In the financial services industry, we see considerable focus on
management and delivery of content in a personalised fashion to acquire, retain,
and grow profitable relationships, and in a structured manner to improve
operational efficiency. As the imperative for managed information, knowledge,
and content continues to increase, so does the need to efficiently and
effectively make use of taxonomies. A taxonomy is a hierarchical vocabulary used
to organise content based on natural relationships. Such hierarchical
vocabularies are used to organise information in many areas such as the taxonomy
used for the categorisation of all plants and animals. This taxonomy provides a
valuable natural structure for these types of information or ‘content’, and is
sound enough to stand the test of time, yet flexible enough to allow newly
discovered plants or animals to be classified and integrated. Similar taxonomies
are critical to financial services content, which may be classified by type of
investor, investment objectives, risk, and so on. Taxonomy-driven solutions are
critical, regardless of the type of content being managed – learning or
educational material, marketing material, financial product or service
information, formalised knowledge, news, or articles.
In this article, we provide a point of
view on the role of taxonomies supporting needs in financial services;
approaches to be taken in developing, applying, and integrating taxonomies with
knowledge and content management systems and solutions; and maintaining
taxonomies over time. Integrated throughout these sections are examples and
recommended practices from both our internal Andersen Consulting experiences –
in applying taxonomies to our knowledge bases – and our knowledge and content
management efforts with financial services clients.
Why the focus on
taxonomies?
The large and growing amount of information stored in different formats
in organisations makes it very difficult to know what content is available, and
to access that content. Financial services organisations have thousands of
content repositories, electronic folders, disparate files systems and formats,
and websites. This introduces challenges in finding and presenting the content.
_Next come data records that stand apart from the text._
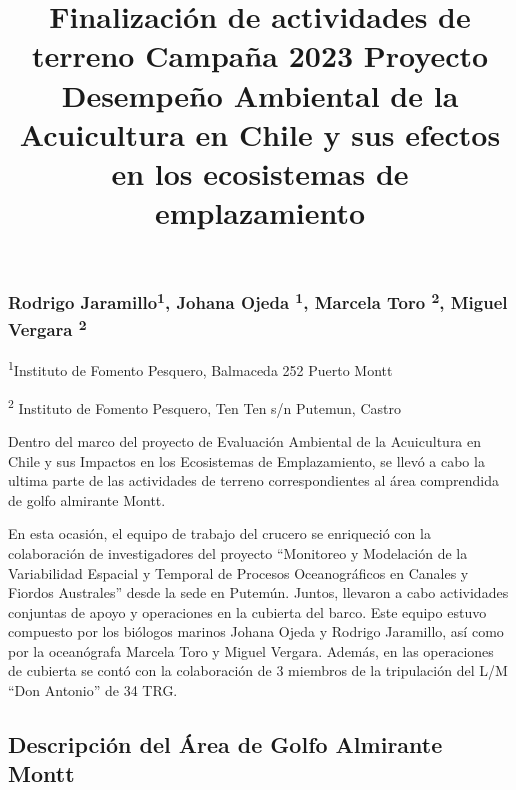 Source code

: \documentclass[
  letterpaper,
  DIV=11,
  numbers=noendperiod]{scrartcl}
\title{Finalización de actividades de terreno Campaña 2023 Proyecto
Desempeño Ambiental de la Acuicultura en Chile y sus efectos en los
ecosistemas de emplazamiento}
\author{}
\date{}
\begin{document}
\maketitle
\ifdefined\Shaded\renewenvironment{Shaded}{\begin{tcolorbox}[boxrule=0pt, enhanced, breakable, interior hidden, sharp corners, borderline west={3pt}{0pt}{shadecolor}, frame hidden]}{\end{tcolorbox}}\fi

\hypertarget{rodrigo-jaramillo1-johana-ojeda-1-marcela-toro-2-miguel-vergara-2}{%
\subsubsection{\texorpdfstring{Rodrigo Jaramillo\textsuperscript{1},
Johana Ojeda \textsuperscript{1}, Marcela Toro \textsuperscript{2},
Miguel Vergara
\textsuperscript{2}}{Rodrigo Jaramillo1, Johana Ojeda 1, Marcela Toro 2, Miguel Vergara 2}}\label{rodrigo-jaramillo1-johana-ojeda-1-marcela-toro-2-miguel-vergara-2}}

\textsuperscript{1}Instituto de Fomento Pesquero, Balmaceda 252 Puerto
Montt

\textsuperscript{2} Instituto de Fomento Pesquero, Ten Ten s/n Putemun,
Castro

Dentro del marco del proyecto de Evaluación Ambiental de la Acuicultura
en Chile y sus Impactos en los Ecosistemas de Emplazamiento, se llevó a
cabo la ultima parte de las actividades de terreno correspondientes al
área comprendida de golfo almirante Montt.

En esta ocasión, el equipo de trabajo del crucero se enriqueció con la
colaboración de investigadores del proyecto ``Monitoreo y Modelación de
la Variabilidad Espacial y Temporal de Procesos Oceanográficos en
Canales y Fiordos Australes'' desde la sede en Putemún. Juntos, llevaron
a cabo actividades conjuntas de apoyo y operaciones en la cubierta del
barco. Este equipo estuvo compuesto por los biólogos marinos Johana
Ojeda y Rodrigo Jaramillo, así como por la oceanógrafa Marcela Toro y
Miguel Vergara. Además, en las operaciones de cubierta se contó con la
colaboración de 3 miembros de la tripulación del L/M ``Don Antonio'' de
34 TRG.

\hypertarget{descripciuxf3n-del-uxe1rea-de-golfo-almirante-montt}{%
\subsection{Descripción del Área de Golfo Almirante
Montt}\label{descripciuxf3n-del-uxe1rea-de-golfo-almirante-montt}}
\end{document}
Search engines alone do not overcome these challenges, as search engines require
structured, categorised content to provide meaningful results.
Organisations are
turning to portal technologies to provide their employees and clients fewer
points of access to knowledge capital and content. Such portals, in order to be
efficient and effective, must sit on top of structured information. There is a
need to better organise (structure) information and to understand the
relationship among the major topics represented by an organisation’s content, in
order to efficiently manage and retrieve content and present it in a meaningful
way through portals – whether the interface is a web browser, a PDA, or a WAP
phone.
All of
these conditions and needs are driving a focus on taxonomies. A taxonomy enables
content to be classified and related. With content classified, it can be
accessed and presented appropriately. For example, financial product
information, classified as being for high-risk investors, can be found under
such a category in a content management system, and can be presented with
related information-such as articles also classified for high-risk investors.
This ability to present related information is key to personalisation, as users
either explicitly state preferences for certain categorisations of content or
indicate preferences through actions (i.e., accessing information classified
under certain categories).
The sections that follow detail an
approach to be taken for developing, maintaining, and integrating taxonomies as
part of comprehensive content or knowledge management solutions.
Taxonomy
development
Approach introduction
Several steps must be addressed, in
turn, to effectively develop an initial taxonomy. First, an initial
categorisation structure based on current content must be developed, as part of
a current state assessment. This is followed by development of the top levels of
the taxonomy. Once this layer has been completed, additional future-state
categories and values can be determined.
Current state assessment
In order to understand
and structure content repositories and their content, current state assessments
are being conducted in many major financial services organisations. The
development of a taxonomy can be done in parallel with the current state
assessment, as the discovery of content will help define portions of the
taxonomy. Content discovery – just finding out what content is out there – often
represents a major effort.
As part of the current state
assessment, a set of common terms and definitions – a controlled or managed
vocabulary – needs to be in place or established to classify information
consistently across the enterprise. The lack of managed vocabulary requires that
an additional step be taken in mapping similar concepts or content that might be
present in several business units under different labels. A managed vocabulary
provides a common language for content creators and information seekers, and
also established associations between many terms that may be used synonymously.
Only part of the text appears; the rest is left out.